EXERCISE> Exact copies of all the records below should be returned.

Collection entries:
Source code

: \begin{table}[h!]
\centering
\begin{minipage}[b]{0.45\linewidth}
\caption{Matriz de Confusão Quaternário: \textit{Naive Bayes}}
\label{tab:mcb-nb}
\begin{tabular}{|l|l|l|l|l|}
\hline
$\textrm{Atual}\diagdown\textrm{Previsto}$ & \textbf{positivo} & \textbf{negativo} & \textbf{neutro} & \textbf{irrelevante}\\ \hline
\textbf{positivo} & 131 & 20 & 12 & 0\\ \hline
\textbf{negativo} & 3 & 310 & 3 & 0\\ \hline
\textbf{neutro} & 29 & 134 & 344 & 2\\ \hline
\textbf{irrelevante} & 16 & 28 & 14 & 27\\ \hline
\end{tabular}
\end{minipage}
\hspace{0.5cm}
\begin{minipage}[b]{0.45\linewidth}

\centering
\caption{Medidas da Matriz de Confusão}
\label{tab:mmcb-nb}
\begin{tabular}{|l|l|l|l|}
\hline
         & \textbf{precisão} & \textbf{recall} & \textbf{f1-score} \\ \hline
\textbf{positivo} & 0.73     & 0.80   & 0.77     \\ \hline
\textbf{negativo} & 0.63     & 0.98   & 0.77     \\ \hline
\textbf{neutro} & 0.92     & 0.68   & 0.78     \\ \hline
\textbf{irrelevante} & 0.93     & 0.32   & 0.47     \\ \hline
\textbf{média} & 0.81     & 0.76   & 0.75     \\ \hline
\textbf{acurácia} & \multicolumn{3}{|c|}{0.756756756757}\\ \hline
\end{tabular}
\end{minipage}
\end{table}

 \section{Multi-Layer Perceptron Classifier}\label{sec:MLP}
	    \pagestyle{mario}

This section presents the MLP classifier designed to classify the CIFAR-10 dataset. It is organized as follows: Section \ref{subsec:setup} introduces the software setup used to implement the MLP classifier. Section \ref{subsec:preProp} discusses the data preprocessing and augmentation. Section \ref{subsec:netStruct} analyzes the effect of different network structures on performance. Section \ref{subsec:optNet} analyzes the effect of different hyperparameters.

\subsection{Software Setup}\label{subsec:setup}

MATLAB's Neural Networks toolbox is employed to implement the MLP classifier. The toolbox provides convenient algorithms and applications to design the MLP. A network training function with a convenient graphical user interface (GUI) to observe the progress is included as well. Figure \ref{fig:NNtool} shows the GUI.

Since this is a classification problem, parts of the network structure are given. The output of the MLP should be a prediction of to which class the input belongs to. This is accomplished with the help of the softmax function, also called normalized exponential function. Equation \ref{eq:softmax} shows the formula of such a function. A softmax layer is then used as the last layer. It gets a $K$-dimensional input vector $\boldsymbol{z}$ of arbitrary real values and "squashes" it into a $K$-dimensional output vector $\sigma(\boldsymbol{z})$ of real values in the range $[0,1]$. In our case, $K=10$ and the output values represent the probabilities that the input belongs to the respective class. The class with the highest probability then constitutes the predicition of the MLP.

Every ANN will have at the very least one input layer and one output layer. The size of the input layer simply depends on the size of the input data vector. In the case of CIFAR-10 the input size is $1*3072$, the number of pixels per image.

RESPONSE FOR THIS EXERCISE>
Source code

: \begin{table}[h!]
\centering
\begin{minipage}[b]{0.45\linewidth}
\caption{Matriz de Confusão Quaternário: \textit{Naive Bayes}}
\label{tab:mcb-nb}
\begin{tabular}{|l|l|l|l|l|}
\hline
$\textrm{Atual}\diagdown\textrm{Previsto}$ & \textbf{positivo} & \textbf{negativo} & \textbf{neutro} & \textbf{irrelevante}\\ \hline
\textbf{positivo} & 131 & 20 & 12 & 0\\ \hline
\textbf{negativo} & 3 & 310 & 3 & 0\\ \hline
\textbf{neutro} & 29 & 134 & 344 & 2\\ \hline
\textbf{irrelevante} & 16 & 28 & 14 & 27\\ \hline
\end{tabular}
\end{minipage}
\hspace{0.5cm}
\begin{minipage}[b]{0.45\linewidth}

\centering
\caption{Medidas da Matriz de Confusão}
\label{tab:mmcb-nb}
\begin{tabular}{|l|l|l|l|}
\hline
         & \textbf{precisão} & \textbf{recall} & \textbf{f1-score} \\ \hline
\textbf{positivo} & 0.73     & 0.80   & 0.77     \\ \hline
\textbf{negativo} & 0.63     & 0.98   & 0.77     \\ \hline
\textbf{neutro} & 0.92     & 0.68   & 0.78     \\ \hline
\textbf{irrelevante} & 0.93     & 0.32   & 0.47     \\ \hline
\textbf{média} & 0.81     & 0.76   & 0.75     \\ \hline
\textbf{acurácia} & \multicolumn{3}{|c|}{0.756756756757}\\ \hline
\end{tabular}
\end{minipage}
\end{table}

 \section{Multi-Layer Perceptron Classifier}\label{sec:MLP}
	    \pagestyle{mario}

This section presents the MLP classifier designed to classify the CIFAR-10 dataset. It is organized as follows: Section \ref{subsec:setup} introduces the software setup used to implement the MLP classifier. Section \ref{subsec:preProp} discusses the data preprocessing and augmentation. Section \ref{subsec:netStruct} analyzes the effect of different network structures on performance. Section \ref{subsec:optNet} analyzes the effect of different hyperparameters.

\subsection{Software Setup}\label{subsec:setup}

MATLAB's Neural Networks toolbox is employed to implement the MLP classifier. The toolbox provides convenient algorithms and applications to design the MLP. A network training function with a convenient graphical user interface (GUI) to observe the progress is included as well. Figure \ref{fig:NNtool} shows the GUI.

Since this is a classification problem, parts of the network structure are given. The output of the MLP should be a prediction of to which class the input belongs to. This is accomplished with the help of the softmax function, also called normalized exponential function. Equation \ref{eq:softmax} shows the formula of such a function. A softmax layer is then used as the last layer. It gets a $K$-dimensional input vector $\boldsymbol{z}$ of arbitrary real values and "squashes" it into a $K$-dimensional output vector $\sigma(\boldsymbol{z})$ of real values in the range $[0,1]$. In our case, $K=10$ and the output values represent the probabilities that the input belongs to the respective class. The class with the highest probability then constitutes the predicition of the MLP.

Every ANN will have at the very least one input layer and one output layer. The size of the input layer simply depends on the size of the input data vector. In the case of CIFAR-10 the input size is $1*3072$, the number of pixels per image.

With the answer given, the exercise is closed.